Finto agente perquisisce e deruba un passante.

La Corte d’Appello di Venezia concordando con il Tribunale di Vicenza condannava l’uomo per i reati di rapina con l’utilizzo di falsi segni distintivi in esclusivo delle forze dell’ordine.

Avverso tale sentenza proponeva ricorso preso la Suprema Corte l’imputato, a mezzo del proprio difensore di fiducia, lamentando tra gli altri motivi la mancata derubricazione dell’ipotesi di rapina nel meno grave delitto di truffa.

Secondo il legale il ricorrente non avrebbe infatti posto in essere alcun comportamento volto ad intimorire la persona offesa.

I Giudici di terzo grado ritengono i motivi di ricorso manifestamente infondati e concordano con i giudici di secondo grado che giustamente hanno sottolineato “come l’imputato avesse agito indossando una apparente divisa costituita da giubbotto e pantaloni scuri, oltre che cappello di ordinanza e ricetrasmittente, così proprio integrando l’ipotesi del possesso di segni distintivi contraffatti”.

Tale travestimento avrebbe favorito il rapinatore nell’azione di trarre in inganno la persona offesa ed è irrilevante secondo la Suprema Corte la non perfetta “rispondenza con gli oggetti e i dispositivi in uso alle forze dell’ordine”. 

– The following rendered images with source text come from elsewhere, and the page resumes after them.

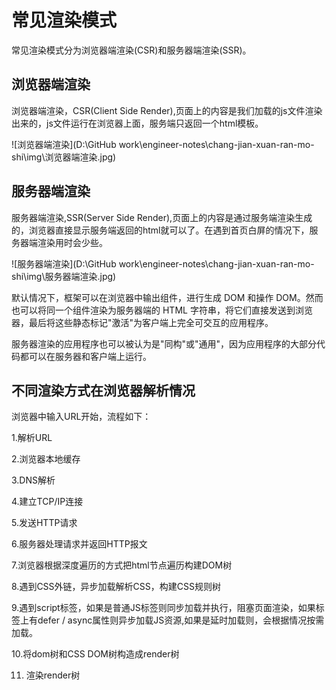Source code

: # 常见渲染模式

常见渲染模式分为浏览器端渲染(CSR)和服务器端渲染(SSR)。

## 浏览器端渲染

浏览器端渲染，CSR(Client Side Render),页面上的内容是我们加载的js文件渲染出来的，js文件运行在浏览器上面，服务端只返回一个html模板。

![浏览器端渲染](D:\GitHub work\engineer-notes\chang-jian-xuan-ran-mo-shi\img\浏览器端渲染.jpg)

## 服务器端渲染

服务器端渲染,SSR(Server Side Render),页面上的内容是通过服务端渲染生成的，浏览器直接显示服务端返回的html就可以了。在遇到首页白屏的情况下，服务器端渲染用时会少些。

![服务器端渲染](D:\GitHub work\engineer-notes\chang-jian-xuan-ran-mo-shi\img\服务器端渲染.jpg)

默认情况下，框架可以在浏览器中输出组件，进行生成 DOM 和操作 DOM。然而也可以将同一个组件渲染为服务器端的 HTML 字符串，将它们直接发送到浏览器，最后将这些静态标记"激活"为客户端上完全可交互的应用程序。

服务器渲染的应用程序也可以被认为是"同构"或"通用"，因为应用程序的大部分代码都可以在服务器和客户端上运行。

## 不同渲染方式在浏览器解析情况

浏览器中输入URL开始，流程如下：

1.解析URL

2.浏览器本地缓存

3.DNS解析

4.建立TCP/IP连接

5.发送HTTP请求

6.服务器处理请求并返回HTTP报文

7.浏览器根据深度遍历的方式把html节点遍历构建DOM树

8.遇到CSS外链，异步加载解析CSS，构建CSS规则树

9.遇到script标签，如果是普通JS标签则同步加载并执行，阻塞页面渲染，如果标签上有defer / async属性则异步加载JS资源,如果是延时加载则，会根据情况按需加载。

10.将dom树和CSS DOM树构造成render树

11. 渲染render树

Giustificata la configurazione del reato di rapina “avendo l’imputato sottoposto la vittima ad atti di perquisizione illegale ed ingenerato timore nella stessa estraendo un’arma che esibiva in direzione della medesima”. 

Impossibile parlare del meno grave delitto di truffa giacché il timore “ingenerato dalla visione dell’arma e dalla illegittima perquisizione personale” ha costretto la persona offesa a consegnare il denaro al ricorrente. 

Con la sentenza n. 42493/21 del 19 novembre la Corte di Cassazione dichiara inammissibile il ricorso e condanna il ricorrente al pagamento delle spese processuali.